**What to do**.
Show every line of the data where the word "time" can be found.

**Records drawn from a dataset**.
----

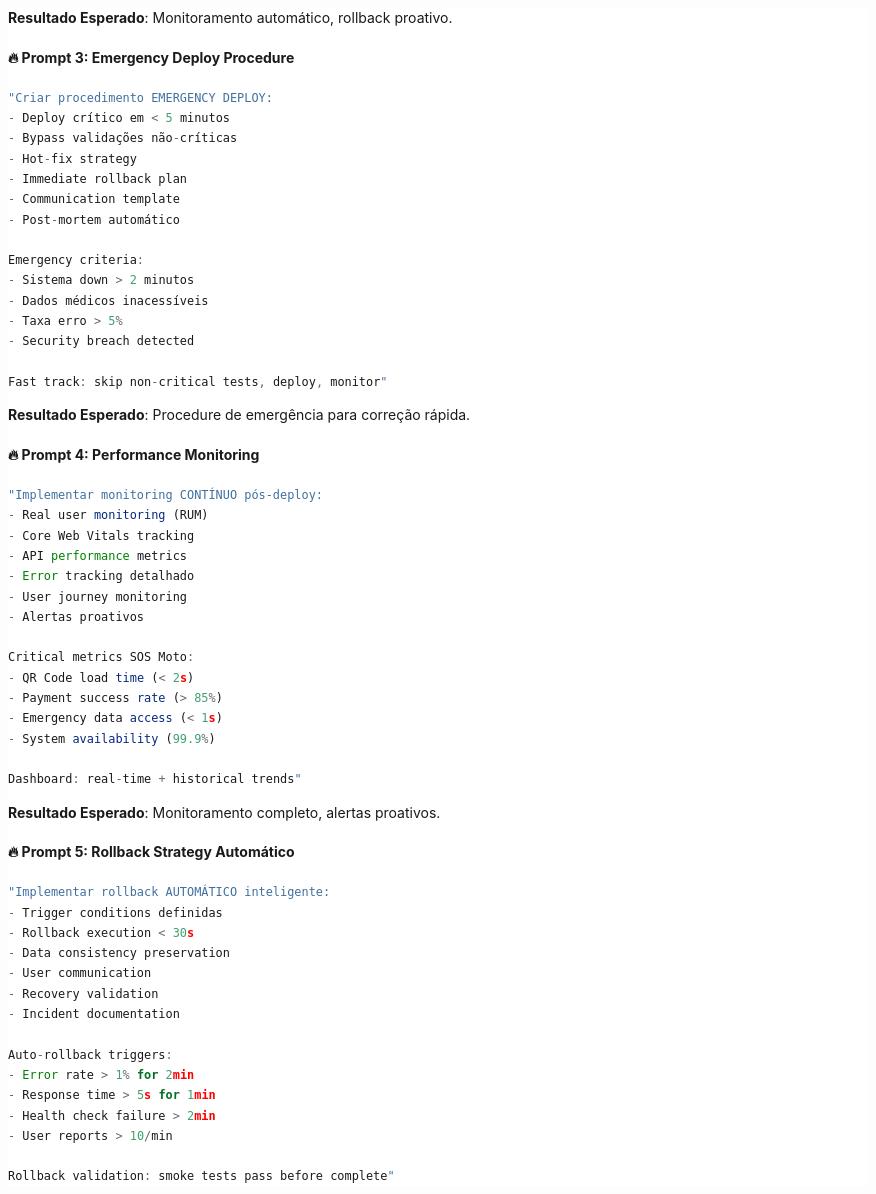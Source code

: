 **Resultado Esperado**: Monitoramento automático, rollback proativo.

#### **🔥 Prompt 3: Emergency Deploy Procedure**
```typescript
"Criar procedimento EMERGENCY DEPLOY:
- Deploy crítico em < 5 minutos
- Bypass validações não-críticas
- Hot-fix strategy
- Immediate rollback plan
- Communication template
- Post-mortem automático

Emergency criteria:
- Sistema down > 2 minutos
- Dados médicos inacessíveis
- Taxa erro > 5%
- Security breach detected

Fast track: skip non-critical tests, deploy, monitor"
```

**Resultado Esperado**: Procedure de emergência para correção rápida.

#### **🔥 Prompt 4: Performance Monitoring**
```typescript
"Implementar monitoring CONTÍNUO pós-deploy:
- Real user monitoring (RUM)
- Core Web Vitals tracking
- API performance metrics
- Error tracking detalhado
- User journey monitoring
- Alertas proativos

Critical metrics SOS Moto:
- QR Code load time (< 2s)
- Payment success rate (> 85%)
- Emergency data access (< 1s)
- System availability (99.9%)

Dashboard: real-time + historical trends"
```

**Resultado Esperado**: Monitoramento completo, alertas proativos.

#### **🔥 Prompt 5: Rollback Strategy Automático**
```typescript
"Implementar rollback AUTOMÁTICO inteligente:
- Trigger conditions definidas
- Rollback execution < 30s
- Data consistency preservation
- User communication
- Recovery validation
- Incident documentation

Auto-rollback triggers:
- Error rate > 1% for 2min
- Response time > 5s for 1min
- Health check failure > 2min
- User reports > 10/min

Rollback validation: smoke tests pass before complete"
```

----

**Result of the exercise**.
- QR Code load time (< 2s)
Dashboard: real-time + historical trends"
- Response time > 5s for 1min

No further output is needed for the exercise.